**PROBLEM TO SOLVE**. Print every record word for word.

**INFORMATION SUPPLIED**.
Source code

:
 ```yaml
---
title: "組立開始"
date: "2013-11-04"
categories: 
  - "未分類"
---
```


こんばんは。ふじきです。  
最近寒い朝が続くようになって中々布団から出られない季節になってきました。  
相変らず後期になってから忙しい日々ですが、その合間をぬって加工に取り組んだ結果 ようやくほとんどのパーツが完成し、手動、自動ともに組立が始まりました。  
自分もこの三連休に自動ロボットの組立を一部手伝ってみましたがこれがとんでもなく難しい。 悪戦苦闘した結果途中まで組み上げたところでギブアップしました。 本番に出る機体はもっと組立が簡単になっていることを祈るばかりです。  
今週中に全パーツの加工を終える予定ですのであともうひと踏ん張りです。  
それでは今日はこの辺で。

**WRITTEN RESPONSE**.
Source code

:
 ```yaml
---
title: "組立開始"
date: "2013-11-04"
categories: 
  - "未分類"
---
```


こんばんは。ふじきです。  
最近寒い朝が続くようになって中々布団から出られない季節になってきました。  
相変らず後期になってから忙しい日々ですが、その合間をぬって加工に取り組んだ結果 ようやくほとんどのパーツが完成し、手動、自動ともに組立が始まりました。  
自分もこの三連休に自動ロボットの組立を一部手伝ってみましたがこれがとんでもなく難しい。 悪戦苦闘した結果途中まで組み上げたところでギブアップしました。 本番に出る機体はもっと組立が簡単になっていることを祈るばかりです。  
今週中に全パーツの加工を終える予定ですのであともうひと踏ん張りです。  
それでは今日はこの辺で。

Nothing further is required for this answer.